It looks to my casual research like the Union Pacific Overland Route and a Central Pacific Route were some of the earliest.
I'm primarily wondering: were these railroad construction projects meticulously planned? Did the railroad companies (presumably without any revenue as of yet) send out surveyors and engineers to plan the routes? I've had a longstanding impression that they used dynamite to blast through terrain that was in the way; is that so, and if so, were those blasts preplanned before construction began?
The railroads you mention were the ones who constructed the Transcontinental Railroad, opened 1869, decades after railroads came to the US.
Railroads were initially built as ways to get goods to market, either collecting produce from a productive agricultural region for shipment from an ocean or river port, or shortcutting a longer water or wagon road route. Carriage of manufactured goods the other way, and passengers, were important but secondary parts of the calculus. Later, linking together territories for political reasons became an important rationale.
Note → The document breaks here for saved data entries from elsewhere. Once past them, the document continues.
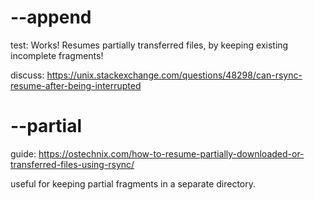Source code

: # --append
test: Works!
Resumes partially transferred files, by keeping existing incomplete fragments!

discuss: https://unix.stackexchange.com/questions/48298/can-rsync-resume-after-being-interrupted


# --partial
guide: https://ostechnix.com/how-to-resume-partially-downloaded-or-transferred-files-using-rsync/

useful for keeping partial fragments in a separate directory.
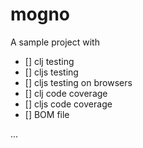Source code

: # mogno

A sample project with

- [] clj testing
- [] cljs testing
- [] cljs testing on browsers
- [] clj code coverage
- [] cljs code coverage
- [] BOM file


...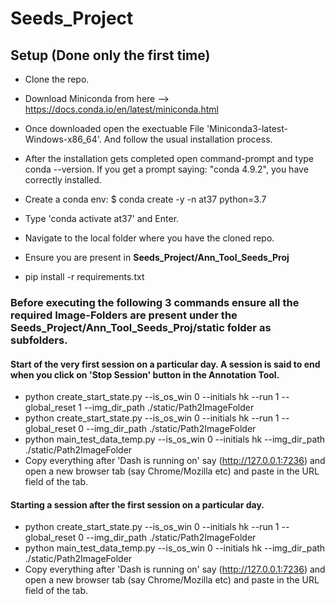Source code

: # Seeds_Project

## Setup (Done only the first time)
* Clone the repo. 
* Download Miniconda from here --> https://docs.conda.io/en/latest/miniconda.html
* Once downloaded open the exectuable File 'Miniconda3-latest-Windows-x86_64'. And follow the usual installation process.
* After the installation gets completed open command-prompt and type conda --version. If you get a prompt saying: "conda 4.9.2", you have correctly installed.
* Create a conda env: 
     $ conda create -y -n at37 python=3.7

* Type 'conda activate at37' and Enter.
* Navigate to the local folder where you have the cloned repo.
* Ensure you are present in **Seeds_Project/Ann_Tool_Seeds_Proj**
* pip install -r requirements.txt

### Before executing the following 3 commands ensure all the required Image-Folders are present under the **Seeds_Project/Ann_Tool_Seeds_Proj/static** folder as subfolders.
#### Start of the very first session on a particular day. A session is said to end when you click on 'Stop Session' button in the Annotation Tool.
* python create_start_state.py --is_os_win 0 --initials hk --run 1 --global_reset 1 --img_dir_path ./static/Path2ImageFolder
* python create_start_state.py --is_os_win 0 --initials hk --run 1 --global_reset 0 --img_dir_path ./static/Path2ImageFolder
* python main_test_data_temp.py --is_os_win 0 --initials hk --img_dir_path ./static/Path2ImageFolder
* Copy everything after 'Dash is running on' say (http://127.0.0.1:7236) and open a new browser tab (say Chrome/Mozilla etc) and paste in the URL field of the tab.


#### Starting a session after the first session on a particular day.
* python create_start_state.py --is_os_win 0 --initials hk --run 1 --global_reset 0 --img_dir_path ./static/Path2ImageFolder
* python main_test_data_temp.py --is_os_win 0 --initials hk --img_dir_path ./static/Path2ImageFolder
* Copy everything after 'Dash is running on' say (http://127.0.0.1:7236) and open a new browser tab (say Chrome/Mozilla etc) and paste in the URL field of the tab.




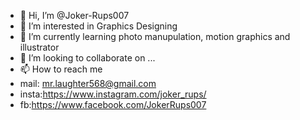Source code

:- 👋 Hi, I’m @Joker-Rups007
- 👀 I’m interested in Graphics Designing
- 🌱 I’m currently learning photo manupulation, motion graphics and illustrator
- 💞️ I’m looking to collaborate on ...
- 📫 How to reach me 
- mail: mr.laughter568@gmail.com
- insta:https://www.instagram.com/joker_rups/
- fb:https://www.facebook.com/JokerRups007

<!---
Joker-Rups007/Joker-Rups007 is a ✨ special ✨ repository because its `README.md` (this file) appears on your GitHub profile.
You can click the Preview link to take a look at your changes.
--->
19th century railroad projects couldn't be as meticulously planned as they can today. The first step was determining a general route, constrained by terrain, available mountain passes, water sources, and to some extent, political considerations. The US Army conducted the Pacific Railroad Surveys in the 1850s, and Congress in 1862 chose a general route. The railroad companies then employed surveyors to determine specific routings to conquer steep grades, avoid long lines of fill, and bridge rivers and creeks economically. A talented surveyor able to envision the various tradeoffs of different lines of road could save the railroad millions of dollars and months of work. Once the line of road had been determined, the on-the-ground work of filling, blasting, and grading was supervised by others working on short stretches. There was no set of complete construction drawings as we would have today.